Rendered images with source text:
-------
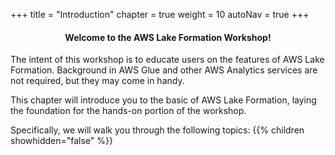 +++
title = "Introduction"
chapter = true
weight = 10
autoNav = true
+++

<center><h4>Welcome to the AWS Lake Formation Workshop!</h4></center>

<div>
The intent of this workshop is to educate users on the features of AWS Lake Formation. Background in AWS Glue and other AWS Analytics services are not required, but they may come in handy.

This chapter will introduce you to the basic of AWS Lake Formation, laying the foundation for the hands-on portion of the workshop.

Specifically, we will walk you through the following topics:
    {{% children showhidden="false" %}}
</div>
-------
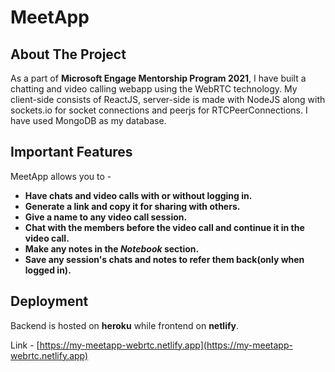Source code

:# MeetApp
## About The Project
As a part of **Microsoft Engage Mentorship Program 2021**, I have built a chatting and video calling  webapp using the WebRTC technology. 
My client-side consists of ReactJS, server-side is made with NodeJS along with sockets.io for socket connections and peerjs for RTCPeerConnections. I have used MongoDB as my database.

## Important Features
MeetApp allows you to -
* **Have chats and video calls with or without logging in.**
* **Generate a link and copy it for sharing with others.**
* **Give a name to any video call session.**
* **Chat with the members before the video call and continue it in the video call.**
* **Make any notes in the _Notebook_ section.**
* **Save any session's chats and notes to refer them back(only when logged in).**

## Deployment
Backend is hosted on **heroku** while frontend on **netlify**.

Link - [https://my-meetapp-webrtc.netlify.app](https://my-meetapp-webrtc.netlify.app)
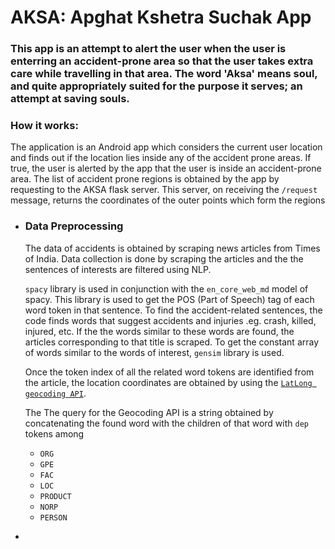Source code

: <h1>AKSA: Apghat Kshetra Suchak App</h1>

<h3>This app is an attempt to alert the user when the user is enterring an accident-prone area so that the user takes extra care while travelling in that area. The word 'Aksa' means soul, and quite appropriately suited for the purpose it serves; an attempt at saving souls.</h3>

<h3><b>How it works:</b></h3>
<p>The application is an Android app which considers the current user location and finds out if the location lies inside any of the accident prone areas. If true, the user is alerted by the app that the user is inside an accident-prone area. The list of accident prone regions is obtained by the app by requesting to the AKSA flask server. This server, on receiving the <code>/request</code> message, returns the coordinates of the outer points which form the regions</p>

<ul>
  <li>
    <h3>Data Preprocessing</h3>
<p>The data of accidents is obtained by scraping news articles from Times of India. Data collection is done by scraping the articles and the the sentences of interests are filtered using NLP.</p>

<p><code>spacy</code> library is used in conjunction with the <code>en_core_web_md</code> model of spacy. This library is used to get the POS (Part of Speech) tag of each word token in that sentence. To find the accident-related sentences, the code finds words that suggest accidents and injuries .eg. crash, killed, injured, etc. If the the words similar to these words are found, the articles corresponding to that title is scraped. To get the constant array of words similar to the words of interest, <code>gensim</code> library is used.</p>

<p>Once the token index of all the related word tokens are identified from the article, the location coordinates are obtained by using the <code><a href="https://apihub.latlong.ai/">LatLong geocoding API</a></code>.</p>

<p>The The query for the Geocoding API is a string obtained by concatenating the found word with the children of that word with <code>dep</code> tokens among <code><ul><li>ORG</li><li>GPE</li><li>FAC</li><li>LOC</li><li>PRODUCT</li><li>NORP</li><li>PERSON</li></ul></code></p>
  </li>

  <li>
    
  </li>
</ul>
-------
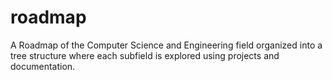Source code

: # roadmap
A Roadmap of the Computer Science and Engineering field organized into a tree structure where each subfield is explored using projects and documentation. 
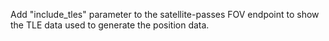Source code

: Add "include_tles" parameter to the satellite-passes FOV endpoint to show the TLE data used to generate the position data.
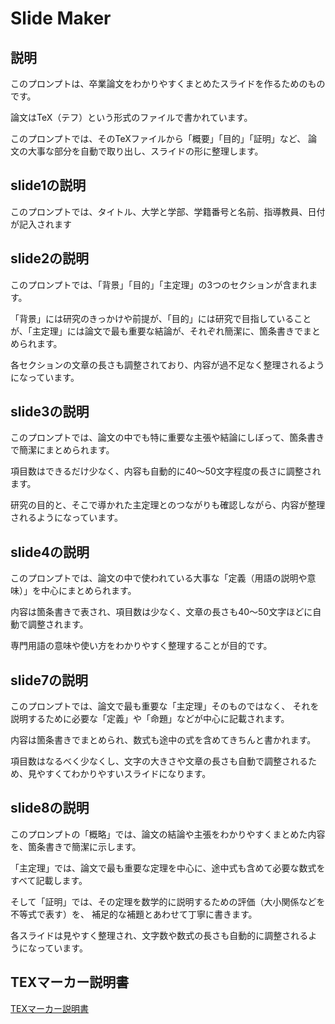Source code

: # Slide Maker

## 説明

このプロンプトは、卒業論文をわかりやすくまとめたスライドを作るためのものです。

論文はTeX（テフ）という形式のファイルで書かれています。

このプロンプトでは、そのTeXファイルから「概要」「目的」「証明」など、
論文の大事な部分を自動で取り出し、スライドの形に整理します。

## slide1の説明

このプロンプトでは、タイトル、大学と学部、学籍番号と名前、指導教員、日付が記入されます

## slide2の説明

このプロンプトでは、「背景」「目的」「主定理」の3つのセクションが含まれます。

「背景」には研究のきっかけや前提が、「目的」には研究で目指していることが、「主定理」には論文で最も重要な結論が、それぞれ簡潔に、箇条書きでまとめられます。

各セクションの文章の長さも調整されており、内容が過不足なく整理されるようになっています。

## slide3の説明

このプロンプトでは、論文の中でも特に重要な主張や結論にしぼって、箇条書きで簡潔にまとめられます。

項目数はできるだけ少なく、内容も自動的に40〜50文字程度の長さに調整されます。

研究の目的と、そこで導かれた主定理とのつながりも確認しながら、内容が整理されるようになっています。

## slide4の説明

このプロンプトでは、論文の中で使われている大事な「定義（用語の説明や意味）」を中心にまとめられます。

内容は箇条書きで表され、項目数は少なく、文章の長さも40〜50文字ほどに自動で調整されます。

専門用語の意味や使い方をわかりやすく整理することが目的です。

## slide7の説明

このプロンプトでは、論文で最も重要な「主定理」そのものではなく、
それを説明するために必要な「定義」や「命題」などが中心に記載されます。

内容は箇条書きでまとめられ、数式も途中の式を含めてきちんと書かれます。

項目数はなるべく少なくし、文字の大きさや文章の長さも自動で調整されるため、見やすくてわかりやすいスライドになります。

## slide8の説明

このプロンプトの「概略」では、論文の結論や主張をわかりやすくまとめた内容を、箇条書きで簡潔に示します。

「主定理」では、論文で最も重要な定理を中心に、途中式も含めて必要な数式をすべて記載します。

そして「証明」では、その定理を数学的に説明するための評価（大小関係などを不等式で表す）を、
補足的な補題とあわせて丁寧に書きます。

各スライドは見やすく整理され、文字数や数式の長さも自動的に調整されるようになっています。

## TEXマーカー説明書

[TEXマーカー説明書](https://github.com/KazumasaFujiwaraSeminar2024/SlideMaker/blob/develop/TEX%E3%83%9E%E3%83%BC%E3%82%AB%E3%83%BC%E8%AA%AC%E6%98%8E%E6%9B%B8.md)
-------
Task: Extract each line from the entries above that contains the string "children".

Written response:
    {{% children showhidden="false" %}}
<p>The The query for the Geocoding API is a string obtained by concatenating the found word with the children of that word with <code>dep</code> tokens among <code><ul><li>ORG</li><li>GPE</li><li>FAC</li><li>LOC</li><li>PRODUCT</li><li>NORP</li><li>PERSON</li></ul></code></p>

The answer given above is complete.